Facebook’s decision to develop a cryptocurrency for payments and transfers on its WhatsApp messaging platform has multiple implications. It imparts fresh energy and direction to a sector that’s suffered in 2018. It implies rebranding for Facebook, which is struggling to overcome mistrust from both users and regulators after the revelations of data misuse. It could also transform the cross-border remittances business. India is said to be among the largest target markets for this new initiative. There are 200 million active WhatsApp users in India and it is the recipient of huge remittances, with over $69 billion flowing into the country last year.

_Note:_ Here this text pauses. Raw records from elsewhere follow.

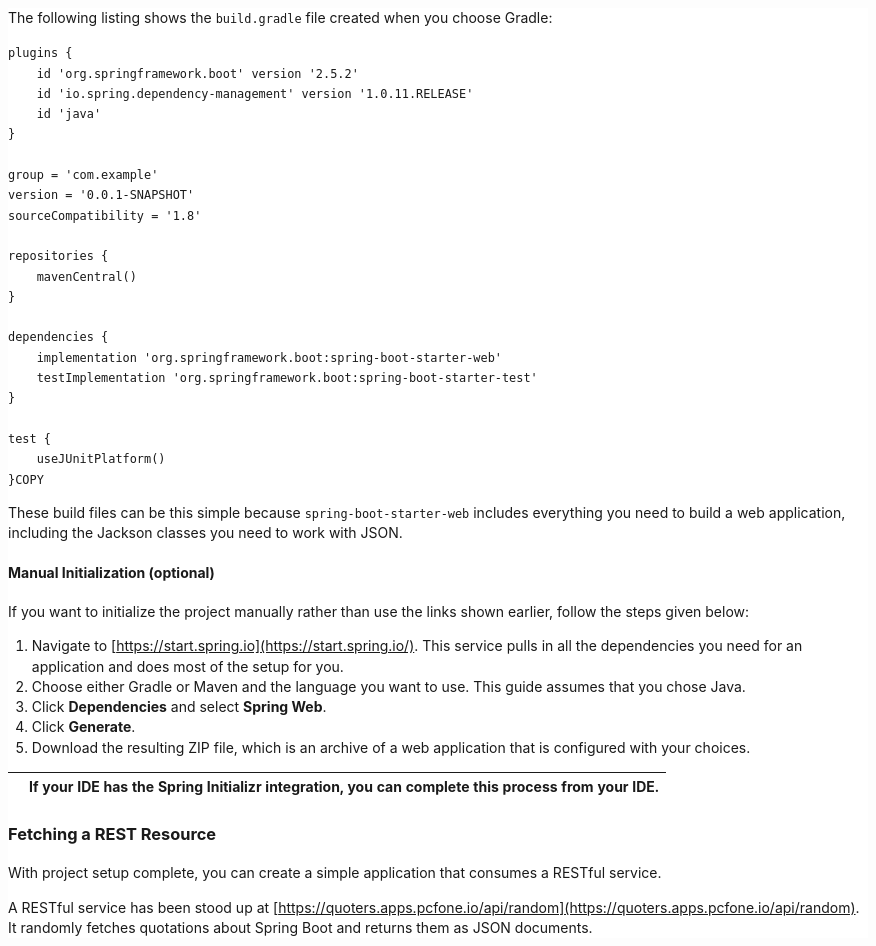 The following listing shows the `build.gradle` file created when you choose Gradle:

```text
plugins {
	id 'org.springframework.boot' version '2.5.2'
	id 'io.spring.dependency-management' version '1.0.11.RELEASE'
	id 'java'
}

group = 'com.example'
version = '0.0.1-SNAPSHOT'
sourceCompatibility = '1.8'

repositories {
	mavenCentral()
}

dependencies {
	implementation 'org.springframework.boot:spring-boot-starter-web'
	testImplementation 'org.springframework.boot:spring-boot-starter-test'
}

test {
	useJUnitPlatform()
}COPY
```

These build files can be this simple because `spring-boot-starter-web` includes everything you need to build a web application, including the Jackson classes you need to work with JSON.

#### Manual Initialization \(optional\) <a id="_manual_initialization_optional"></a>

If you want to initialize the project manually rather than use the links shown earlier, follow the steps given below:

1. Navigate to [https://start.spring.io](https://start.spring.io/). This service pulls in all the dependencies you need for an application and does most of the setup for you.
2. Choose either Gradle or Maven and the language you want to use. This guide assumes that you chose Java.
3. Click **Dependencies** and select **Spring Web**.
4. Click **Generate**.
5. Download the resulting ZIP file, which is an archive of a web application that is configured with your choices.

|  | If your IDE has the Spring Initializr integration, you can complete this process from your IDE. |
| :--- | :--- |


### Fetching a REST Resource <a id="initial"></a>

With project setup complete, you can create a simple application that consumes a RESTful service.

A RESTful service has been stood up at [https://quoters.apps.pcfone.io/api/random](https://quoters.apps.pcfone.io/api/random). It randomly fetches quotations about Spring Boot and returns them as JSON documents.

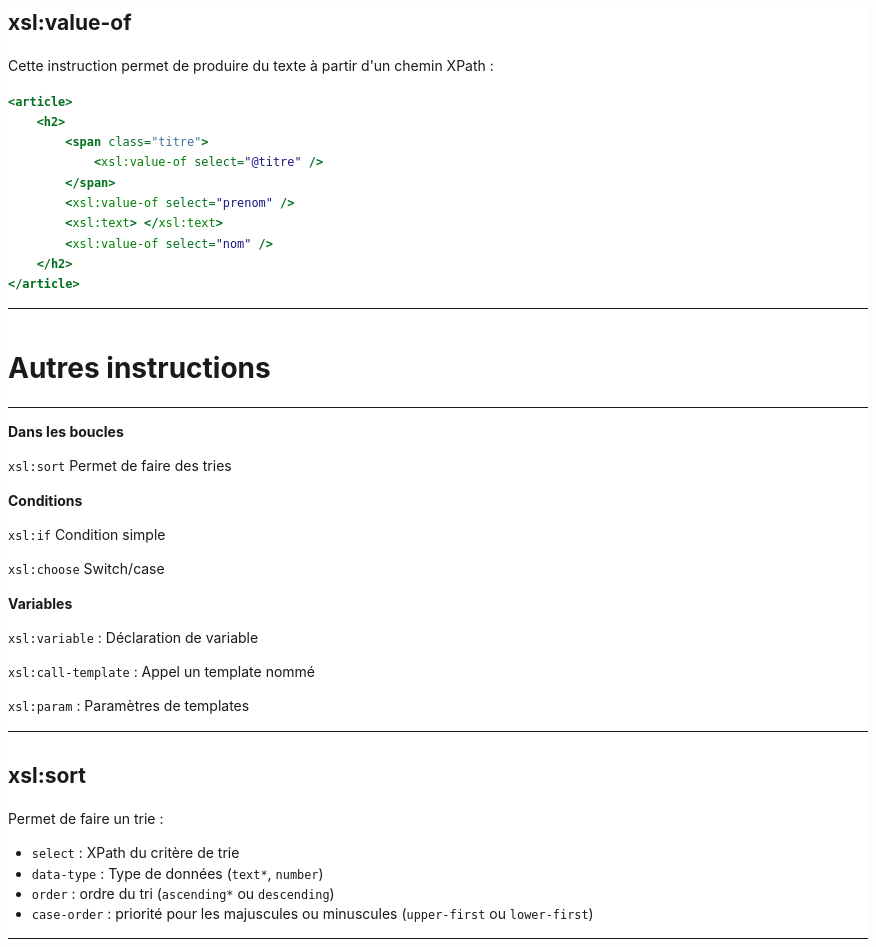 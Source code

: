 
## xsl:value-of

Cette instruction permet de produire du texte à partir d'un chemin XPath : 

```xslt
<article>
	<h2>
		<span class="titre">
			<xsl:value-of select="@titre" /> 
		</span>
		<xsl:value-of select="prenom" />
		<xsl:text> </xsl:text> 
		<xsl:value-of select="nom" /> 
	</h2>
</article>
```


---

# Autres instructions

--- 

**Dans les boucles**

`xsl:sort` Permet de faire des tries


**Conditions**

`xsl:if` Condition simple

`xsl:choose` Switch/case


**Variables**

`xsl:variable` : Déclaration de variable

`xsl:call-template` : Appel un template nommé

`xsl:param` : Paramètres de templates

---

## xsl:sort

Permet de faire un trie : 

- `select` : XPath du critère de trie
- `data-type` : Type de données (`text*`, `number`)
- `order` : ordre du tri (`ascending*` ou `descending`)
- `case-order` : priorité pour les majuscules ou minuscules (`upper-first` ou `lower-first`)

---

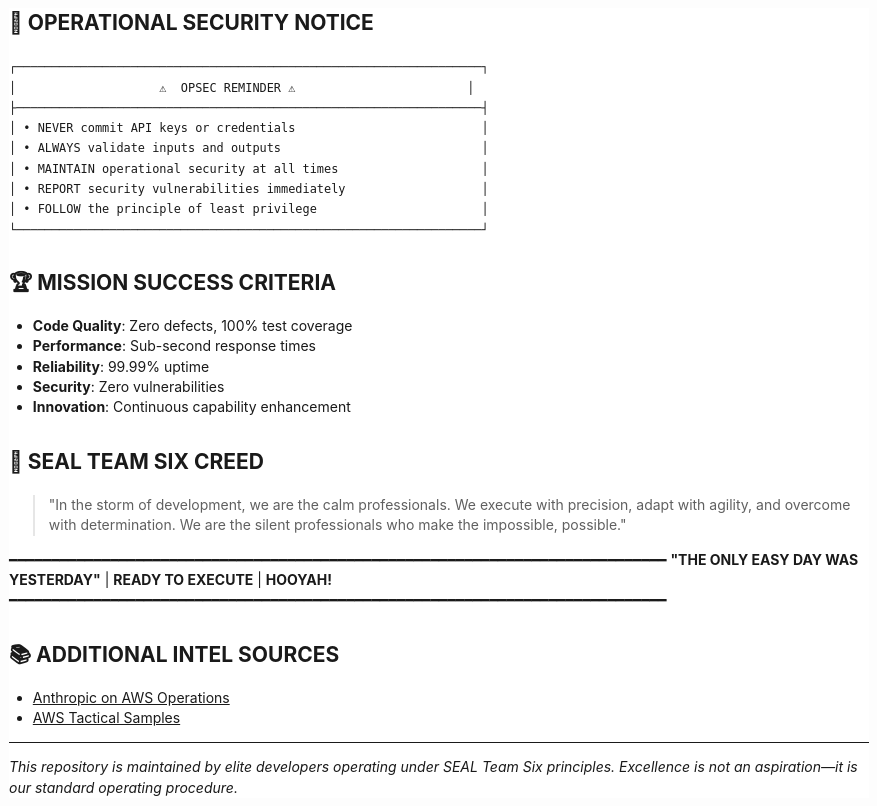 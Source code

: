 ## 🚨 OPERATIONAL SECURITY NOTICE

```
┌─────────────────────────────────────────────────────────────────┐
│                    ⚠️  OPSEC REMINDER ⚠️                        │
├─────────────────────────────────────────────────────────────────┤
│ • NEVER commit API keys or credentials                          │
│ • ALWAYS validate inputs and outputs                            │
│ • MAINTAIN operational security at all times                    │
│ • REPORT security vulnerabilities immediately                   │
│ • FOLLOW the principle of least privilege                       │
└─────────────────────────────────────────────────────────────────┘
```

## 🏆 MISSION SUCCESS CRITERIA

- **Code Quality**: Zero defects, 100% test coverage
- **Performance**: Sub-second response times
- **Reliability**: 99.99% uptime
- **Security**: Zero vulnerabilities
- **Innovation**: Continuous capability enhancement

## 🔱 SEAL TEAM SIX CREED

> "In the storm of development, we are the calm professionals. We execute with precision, adapt with agility, and overcome with determination. We are the silent professionals who make the impossible, possible."

━━━━━━━━━━━━━━━━━━━━━━━━━━━━━━━━━━━━━━━━━━━━━━━━━━━━━━━━━━━━━━━━━━━━━━━━━━━━━━
**"THE ONLY EASY DAY WAS YESTERDAY"** | **READY TO EXECUTE** | **HOOYAH!**
━━━━━━━━━━━━━━━━━━━━━━━━━━━━━━━━━━━━━━━━━━━━━━━━━━━━━━━━━━━━━━━━━━━━━━━━━━━━━━

## 📚 ADDITIONAL INTEL SOURCES

- [Anthropic on AWS Operations](https://github.com/aws-samples/anthropic-on-aws)
- [AWS Tactical Samples](https://github.com/aws-samples/)

---

*This repository is maintained by elite developers operating under SEAL Team Six principles. Excellence is not an aspiration—it is our standard operating procedure.*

Apart from that, there is a large market for domestic remittances, which local payments banks are trying to exploit.
Over the past year, Facebook has put together a blockchain team of some 40 fresh hires, led by a former president of PayPal. It is said to be looking at developing and marketing a cryptocurrency based on the stablecoin principle, which reduces price volatility in cryptocurrencies. Facebook will create a reserve of hard currency assets, much like a central bank’s currency board. It will launch a coin tied in value to the US dollar, or to a basket of currencies. This cryptocurrency would be transferred seamlessly using the WhatsApp platform. Users would be able to buy, sell and exchange the coin, using fiat currency. The instantaneous transfer would impart convenience to users, and Facebook would be able to undercut most players in the remittances market by charging lower fees, because it already possesses much of the infrastructure and the user base, for this to run efficiently. It might possibly consider letting users transact for goods and services, within the Facebook-WhatsApp system using this cryptocurrency. Given a global user base of over two billion, that could mean massive traction.
The key difference between a stablecoin and a normal cryptocurrency such as bitcoin is that the value of the stablecoin is tied at a fixed rate. A stablecoin can be issued only on the currency board principle if the requisite fiat currency is held in reserve. This eliminates the wild swings caused by speculation. Bitcoin and other “untied” cryptocurrencies have taken a hammering in the past year, with prices trending down by 70 per cent and more.
Regulators such as the Reserve Bank of India, the tax authorities, and other central banks would have to agree to allow this mode of operation. Facebook would need to create a network of agents and relationships, on the lines of other payments banks, and entities such as Visa and Western Union, to ensure easy exchange of cryptocurrencies for fiat currencies and vice versa. It would, presumably, need to generate KYC data from every user who gets on board this system. It would need tight audit systems to ensure that the currency board doesn't violate norms and a system for extinguishing coins in case the fiat currency outflows.
None of this will be easy. Regulators are deeply suspicious of cryptocurrencies and stablecoin issuers such as Tether have run into problems in terms of audits of reserves. Facebook itself has caused outrage by selling data generated by users, who may now be reluctant to offer KYC. It has also incurred the ire of governments by enabling the spread of fake news on both WhatsApp and Facebook. So it will need to overcome a trust deficiency and comply with multiple norms.
On the other hand, Facebook has enormous experience in working with regulators and legislators, precisely because it has had such problems. It has the infrastructure and the resources to get such a system operational quickly. And, if it can persuade users to part with KYC data, it will add another set of key variables to its already formidable databases. If this system does roll out, it could cause revolutionary changes in the global financial system.